I understand EM algorithm is often used for missing data/mixture problem. But can it be used to optimize a particular type of likelihood based on jointly fitting variables and transformations of those variables?

I am fitting a logistic regression model: $Y$ is the usual binary dependent variable, $\mathbf{X}'$ is a matrix of independent variables. However, the data $\mathbf{X}' = f_{\alpha}(\mathbf{X})$ are a function of some parameters, $\alpha$. Specifically $X_{.,j}' = \alpha_j^{X_{.,j}}$. We observe only $\mathbf{X}$ and $Y$.

This gives the linear model:

$\mbox{logit} (Y|X) = \beta_0 + \beta_1 \alpha_1 ^{X_1} + \ldots + \beta_k \alpha_k ^{X_k} $

Is there any other method that jointly estimate this model? The one that I can think of is to use a global search. Steps are:

  1. Randomly generate the three alpha parameters within its definition space, fit the model to get coefficient and AUC.
  2. Repeat step 1 for 1000 times.
  3. Choose the alphas that gives the best AUC.

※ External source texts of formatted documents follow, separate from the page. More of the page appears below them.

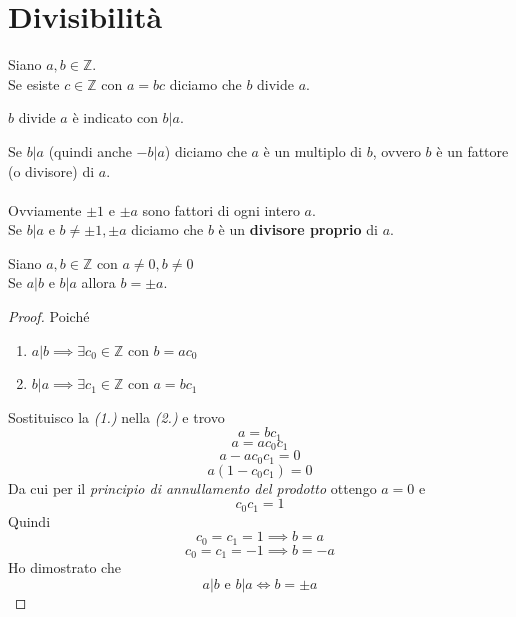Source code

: \documentclass[a4paper,12pt, oneside]{book}
\begin{document}
\section{Divisibilità}
	\begin{definizione}
		Siano $a,b \in \mathbb{Z}$.\\
		Se esiste $c \in \mathbb{Z}$ con $a=bc$ diciamo che $b$ divide $a$.
	\end{definizione}
	\begin{nota}
		$b$ divide $a$ è indicato con $b|a$.
	\end{nota}
	\begin{osservazione}
		Se $b|a$ (quindi anche $-b|a$) diciamo che $a$ è un multiplo di $b$, ovvero $b$ è un fattore (o divisore) di $a$.\\\\
		Ovviamente $\pm1$ e $\pm a$ sono fattori di ogni intero $a$.\\
		Se $b|a$ e $b \not = \pm 1, \pm a$ diciamo che $b$ è un \textbf{divisore proprio} di $a$.
	\end{osservazione}
	\begin{osservazione}
		Siano $a,b \in \mathbb{Z}$ con $a \not = 0, b \not = 0$\\
		Se 	$a|b$ e $b|a$ allora $b=\pm a$.
		\begin{proof}
			Poiché\\
			\begin{enumerate}
				\item $a|b \implies \exists c_0 \in \mathbb{Z}$ con $b=a c_0$
				\item $b|a \implies \exists c_1 \in \mathbb{Z}$ con $a=b c_1$
			\end{enumerate}	
			Sostituisco la \textit{(1.)} nella \textit{(2.)} e trovo
			$$a = b c_1$$
			$$a = a c_0 c_1$$
			$$a - a c_0 c_1 = 0$$
			$$a(1- c_0 c_1) = 0$$
			Da cui per il \textit{principio di annullamento del prodotto} ottengo $a = 0$ e
			$$c_0 c_1 = 1$$
			Quindi
			$$c_0 = c_1 = 1 \implies b = a$$
			$$c_0 = c_1 = -1 \implies b = -a$$
			Ho dimostrato che
			$$a|b \mbox{ e } b|a \iff b=\pm a$$
		\end{proof}
	\end{osservazione}
\end{document}
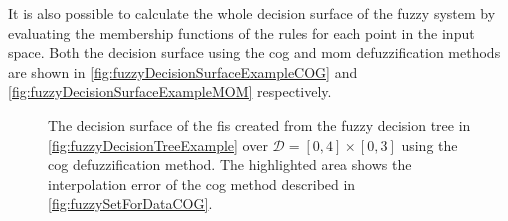 It is also possible to calculate the whole decision surface of the fuzzy system by evaluating the membership functions of the rules for each point in the input space. Both the decision surface using the \gls{cog} and \gls{mom} defuzzification methods are shown in \autoref{fig:fuzzyDecisionSurfaceExampleCOG} and \autoref{fig:fuzzyDecisionSurfaceExampleMOM} respectively.

\begin{multicols}{2}
    \begin{figure}[H]
        \centering

        \caption[Decision surface of the fuzzy rules using COG method]{The decision surface of the \gls{fis} created from the fuzzy decision tree in \autoref{fig:fuzzyDecisionTreeExample} over $\mathcal{D}=[0,4]\times[0,3]$ using the \gls{cog} defuzzification method. The highlighted area shows the interpolation error of the \gls{cog} method described in \autoref{fig:fuzzySetForDataCOG}.}
        \label{fig:fuzzyDecisionSurfaceExampleCOG}
    \end{figure}


\end{multicols}
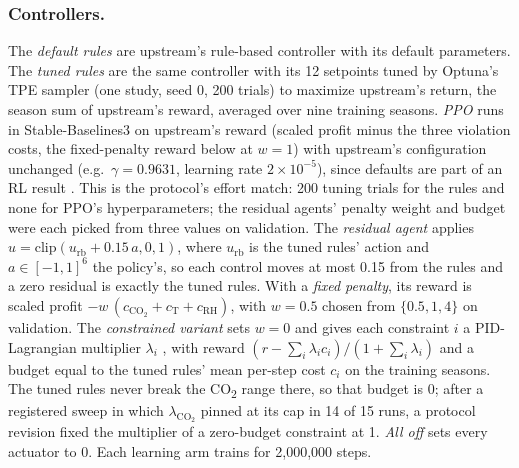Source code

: \documentclass[letterpaper]{article} %
\newcommand{\cotwo}{CO\textsubscript{2}}
\begin{document}
\subsubsection{Controllers.}
The \emph{default rules} are upstream's rule-based controller with its default parameters. The \emph{tuned rules} are the same controller with its 12 setpoints tuned by Optuna's TPE sampler \cite{akiba2019optuna,bergstra2011tpe} (one study, seed 0, 200 trials) to maximize upstream's return, the season sum of upstream's reward, averaged over nine training seasons. \emph{PPO} \cite{schulman2017ppo} runs in Stable-Baselines3 \cite{raffin2021sb3} on upstream's reward (scaled profit minus the three violation costs, the fixed-penalty reward below at $w = 1$) with upstream's configuration unchanged (e.g.\ $\gamma = 0.9631$, learning rate $2 \times 10^{-5}$), since defaults are part of an RL result \cite{engstrom2020implementation}. This is the protocol's effort match: 200 tuning trials for the rules and none for PPO's hyperparameters; the residual agents' penalty weight and budget were each picked from three values on validation.
The \emph{residual agent} applies $u = \mathrm{clip}(u_{\mathrm{rb}} + 0.15\,a, 0, 1)$, where $u_{\mathrm{rb}}$ is the tuned rules' action and $a \in [-1, 1]^6$ the policy's, so each control moves at most 0.15 from the rules and a zero residual is exactly the tuned rules. With a \emph{fixed penalty}, its reward is scaled profit $- w\,(c_{\mathrm{CO_2}} + c_{\mathrm{T}} + c_{\mathrm{RH}})$, with $w = 0.5$ chosen from $\{0.5, 1, 4\}$ on validation.
The \emph{constrained variant} sets $w = 0$ and gives each constraint $i$ a PID-Lagrangian multiplier $\lambda_i$ \cite{stooke2020pid}, with reward $(r - \sum_i \lambda_i c_i)/(1 + \sum_i \lambda_i)$ and a budget equal to the tuned rules' mean per-step cost $c_i$ on the training seasons. The tuned rules never break the \cotwo{} range there, so that budget is 0; after a registered sweep in which $\lambda_{\mathrm{CO_2}}$ pinned at its cap in 14 of 15 runs, a protocol revision fixed the multiplier of a zero-budget constraint at 1. \emph{All off} sets every actuator to 0. Each learning arm trains for 2,000,000 steps.
\end{document}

Does this approach make sense? What I am trying to do is to get the optimized parameter. Thank you.

  • $\begingroup$ The first thing you'll need to do is verify whether or not this is a convex log likelihood. $\endgroup$ Sep 18, 2013 at 10:35

1 Answer 1


The EM algorithm is not applied here because there is no expectation step necessary to maximize the likelihood for the logistic model above. If doing this in R, consider using nlm, i.e. straightforward maximum likelihood can jointly estimate the vector of $\beta$ and $\alpha$ in your problem.

loglik <- function(params) {
  dbinom(params[1:k] %*% params[{k+1}:2k]^X, log=TRUE)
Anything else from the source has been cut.